L’ultimo incidente imbarazzante per il MIT si è verificato proprio in un momento nel quale i servizi segreti, fino ad ora subordinati all’ufficio del Presidente del Consiglio dei Ministri, sono stati messi sotto il controllo diretto del Presidente dello Stato Recep Tayyip Erdogan. Alla fine della scorsa settimana sulla base dello stato di emergenza, Erdogan è stato nominato per decreto Presidente di un nuovo Consiglio di Sicurezza per il servizio di informazioni nazionale (MIKK). Questo sarebbe un bilanciamento delle strutture verso il »sistema presidenziale esecutivo« che prevedibilmente entrerà in vigore con le prossime elezioni presidenziali nel 2019, così il Presidente del Consiglio dei Ministri Binali Yildirim ha motivato questo passo che comporta per lui un’ulteriore perdita di potere. Ora per indagini della procura contro il capo del MIT o per una sua convocazione come testimone, deve esserci il benestare di Erdogan.

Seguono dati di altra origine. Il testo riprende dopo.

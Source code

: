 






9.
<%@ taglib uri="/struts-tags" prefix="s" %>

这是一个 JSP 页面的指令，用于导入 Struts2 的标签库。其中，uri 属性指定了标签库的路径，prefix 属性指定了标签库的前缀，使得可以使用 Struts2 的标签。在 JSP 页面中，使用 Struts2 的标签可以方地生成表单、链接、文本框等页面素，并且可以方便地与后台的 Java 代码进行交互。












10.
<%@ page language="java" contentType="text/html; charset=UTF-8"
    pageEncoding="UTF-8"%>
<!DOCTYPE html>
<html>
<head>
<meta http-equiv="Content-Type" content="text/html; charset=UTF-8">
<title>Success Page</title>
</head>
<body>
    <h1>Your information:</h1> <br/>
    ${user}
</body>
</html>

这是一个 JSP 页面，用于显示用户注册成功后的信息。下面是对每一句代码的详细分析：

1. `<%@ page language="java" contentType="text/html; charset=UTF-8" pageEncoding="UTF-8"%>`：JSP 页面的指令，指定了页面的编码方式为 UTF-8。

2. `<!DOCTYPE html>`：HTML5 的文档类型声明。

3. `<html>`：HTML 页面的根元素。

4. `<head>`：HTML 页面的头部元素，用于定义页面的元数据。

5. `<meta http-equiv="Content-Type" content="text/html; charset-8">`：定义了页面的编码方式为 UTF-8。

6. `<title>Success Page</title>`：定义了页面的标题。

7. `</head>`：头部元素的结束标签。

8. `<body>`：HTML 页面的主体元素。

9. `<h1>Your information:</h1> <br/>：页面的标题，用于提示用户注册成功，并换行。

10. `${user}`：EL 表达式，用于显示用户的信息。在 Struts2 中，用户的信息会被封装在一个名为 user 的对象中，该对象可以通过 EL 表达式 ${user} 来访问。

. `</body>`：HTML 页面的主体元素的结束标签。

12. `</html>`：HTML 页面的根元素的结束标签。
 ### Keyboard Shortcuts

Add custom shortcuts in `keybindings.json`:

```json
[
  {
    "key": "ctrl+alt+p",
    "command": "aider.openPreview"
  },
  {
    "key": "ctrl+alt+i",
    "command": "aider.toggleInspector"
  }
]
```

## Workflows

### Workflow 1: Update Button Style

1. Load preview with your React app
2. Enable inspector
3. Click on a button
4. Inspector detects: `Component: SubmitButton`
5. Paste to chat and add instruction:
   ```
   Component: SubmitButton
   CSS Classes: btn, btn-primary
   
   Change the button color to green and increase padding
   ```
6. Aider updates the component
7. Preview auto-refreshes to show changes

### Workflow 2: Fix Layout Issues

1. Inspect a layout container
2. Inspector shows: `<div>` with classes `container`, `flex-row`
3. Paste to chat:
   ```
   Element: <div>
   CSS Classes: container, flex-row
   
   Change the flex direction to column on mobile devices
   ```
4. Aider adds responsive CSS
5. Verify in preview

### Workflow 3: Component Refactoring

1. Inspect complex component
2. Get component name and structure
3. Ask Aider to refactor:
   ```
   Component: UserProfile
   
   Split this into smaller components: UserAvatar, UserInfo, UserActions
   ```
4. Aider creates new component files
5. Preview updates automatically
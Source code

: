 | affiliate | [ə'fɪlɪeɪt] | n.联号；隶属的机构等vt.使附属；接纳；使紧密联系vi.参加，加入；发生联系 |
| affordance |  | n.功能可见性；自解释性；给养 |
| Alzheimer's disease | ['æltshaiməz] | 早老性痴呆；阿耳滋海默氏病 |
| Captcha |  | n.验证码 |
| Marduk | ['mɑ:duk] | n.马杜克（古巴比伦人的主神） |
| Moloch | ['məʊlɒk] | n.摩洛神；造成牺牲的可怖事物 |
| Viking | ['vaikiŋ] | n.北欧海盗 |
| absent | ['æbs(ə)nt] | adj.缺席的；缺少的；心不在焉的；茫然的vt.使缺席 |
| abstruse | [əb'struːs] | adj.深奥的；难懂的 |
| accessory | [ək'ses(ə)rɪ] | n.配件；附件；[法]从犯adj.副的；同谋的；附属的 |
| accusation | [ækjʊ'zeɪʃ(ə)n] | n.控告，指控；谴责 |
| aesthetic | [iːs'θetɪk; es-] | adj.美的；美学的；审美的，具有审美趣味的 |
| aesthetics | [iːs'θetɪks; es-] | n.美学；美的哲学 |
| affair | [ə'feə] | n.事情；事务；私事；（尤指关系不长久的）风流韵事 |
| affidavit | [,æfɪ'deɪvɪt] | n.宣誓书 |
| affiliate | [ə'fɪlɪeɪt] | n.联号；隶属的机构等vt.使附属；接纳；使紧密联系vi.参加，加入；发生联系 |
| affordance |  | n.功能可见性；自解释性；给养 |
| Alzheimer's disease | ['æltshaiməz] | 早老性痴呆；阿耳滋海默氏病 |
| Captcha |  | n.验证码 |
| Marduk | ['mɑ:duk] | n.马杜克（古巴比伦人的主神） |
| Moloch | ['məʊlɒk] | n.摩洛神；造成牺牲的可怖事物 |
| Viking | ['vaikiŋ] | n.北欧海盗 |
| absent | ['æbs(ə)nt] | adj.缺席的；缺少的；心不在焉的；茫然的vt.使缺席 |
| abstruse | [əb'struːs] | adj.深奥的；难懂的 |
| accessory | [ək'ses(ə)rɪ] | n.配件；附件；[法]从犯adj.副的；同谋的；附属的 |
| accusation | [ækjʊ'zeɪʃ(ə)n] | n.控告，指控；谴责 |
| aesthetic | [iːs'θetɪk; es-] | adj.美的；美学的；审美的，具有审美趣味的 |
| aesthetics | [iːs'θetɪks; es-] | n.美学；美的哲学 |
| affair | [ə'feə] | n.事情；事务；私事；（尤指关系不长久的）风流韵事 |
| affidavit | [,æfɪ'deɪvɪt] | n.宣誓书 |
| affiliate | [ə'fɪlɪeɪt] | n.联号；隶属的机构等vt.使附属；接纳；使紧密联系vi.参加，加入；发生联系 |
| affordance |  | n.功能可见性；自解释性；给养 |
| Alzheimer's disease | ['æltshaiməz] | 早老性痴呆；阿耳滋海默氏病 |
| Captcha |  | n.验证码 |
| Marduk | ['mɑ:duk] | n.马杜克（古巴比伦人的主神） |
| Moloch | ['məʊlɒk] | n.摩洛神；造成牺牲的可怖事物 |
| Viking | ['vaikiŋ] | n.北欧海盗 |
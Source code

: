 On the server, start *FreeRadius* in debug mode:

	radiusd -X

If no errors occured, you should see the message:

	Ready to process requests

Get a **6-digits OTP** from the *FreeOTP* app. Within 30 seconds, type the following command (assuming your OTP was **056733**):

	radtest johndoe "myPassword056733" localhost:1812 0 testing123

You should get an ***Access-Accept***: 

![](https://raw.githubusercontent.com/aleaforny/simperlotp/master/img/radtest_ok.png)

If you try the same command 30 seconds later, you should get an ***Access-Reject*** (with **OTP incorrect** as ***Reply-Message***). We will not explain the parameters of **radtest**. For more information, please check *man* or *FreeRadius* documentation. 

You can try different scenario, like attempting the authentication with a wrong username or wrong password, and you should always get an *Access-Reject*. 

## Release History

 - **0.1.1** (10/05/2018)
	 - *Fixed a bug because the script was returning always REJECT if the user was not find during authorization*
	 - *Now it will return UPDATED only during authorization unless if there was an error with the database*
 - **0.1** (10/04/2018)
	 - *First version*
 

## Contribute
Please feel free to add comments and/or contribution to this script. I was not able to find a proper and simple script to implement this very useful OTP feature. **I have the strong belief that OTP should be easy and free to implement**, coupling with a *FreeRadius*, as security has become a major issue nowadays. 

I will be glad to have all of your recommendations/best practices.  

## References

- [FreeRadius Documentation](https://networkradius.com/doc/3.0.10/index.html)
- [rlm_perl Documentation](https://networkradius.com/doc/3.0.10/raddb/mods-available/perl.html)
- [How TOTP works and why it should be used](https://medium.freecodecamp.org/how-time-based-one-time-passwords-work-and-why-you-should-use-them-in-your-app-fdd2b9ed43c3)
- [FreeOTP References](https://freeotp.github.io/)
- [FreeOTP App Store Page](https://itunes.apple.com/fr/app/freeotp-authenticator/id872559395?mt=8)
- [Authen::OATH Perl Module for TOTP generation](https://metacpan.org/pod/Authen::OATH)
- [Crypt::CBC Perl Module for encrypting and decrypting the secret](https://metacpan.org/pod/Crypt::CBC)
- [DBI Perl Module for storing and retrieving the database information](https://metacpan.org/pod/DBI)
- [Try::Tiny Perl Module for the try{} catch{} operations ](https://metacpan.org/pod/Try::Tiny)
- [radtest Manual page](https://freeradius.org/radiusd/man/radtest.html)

Con una riforma dei servizi segreti nel 2014, l’ente che, diversamente da quanto previsto in altri Paesi, dispone anche di poteri di polizia, è stato munito di ulteriori competenze ad esempio all’estero o nell’affrontare gruppi inquadrati come terroristici. Indagini penali contro agenti del MIT da allora possono essere impedite dal capo del MIT con riferimento a più importanti circostanze rilevanti ai fini della sicurezza. Si rischiano invece pene elevate se nella stampa viene riferito di operazioni del MIT. Così il deputato del partito di opposizione kemalista CHP, Enis Berberoglu, nel giugno 2017 è stato condannato a 25 anni carcere perché avrebbe fornito al quotidiano Cumhuriyet prove della fornitura di armi da parte del MIT a organizzazioni terroristiche siriane.

Il governo nel 2014 ha giustificato la riforma dei servizi segreti con i negoziati di pace all’epoca ancora in corso con il PKK. Ma il loro dirigente Duran Kalkan già a quel tempo aveva messo in guardia rispetto al fatto che questa legge era finalizzata molto di più a combattere il PKK perché dava al MIT il diritto »di eseguire operazioni sporche in Turchia e ovunque nel mondo« e di »liquidare oppositori politici«. Che i servizi non avevano affatto bisogno di una legge del genere, lo ha dimostrato l’assassinio della co-fondatrice del PKK Sakine Cansiz nel gennaio 2013 a Parigi. Nell’atto di accusa contro l’assassino Mörder Ömer Güney deceduto in carcere alla fine dello scorso anno, la procura parigina parte da una responsabilità del MIT. Secondo quanto accertato dal »Congresso della Società Democratica Curda in Europa« (KCDK-E) nel frattempo in Europea si trovano diverse squadre di killer che hanno come obiettivo politici curdi in esilio.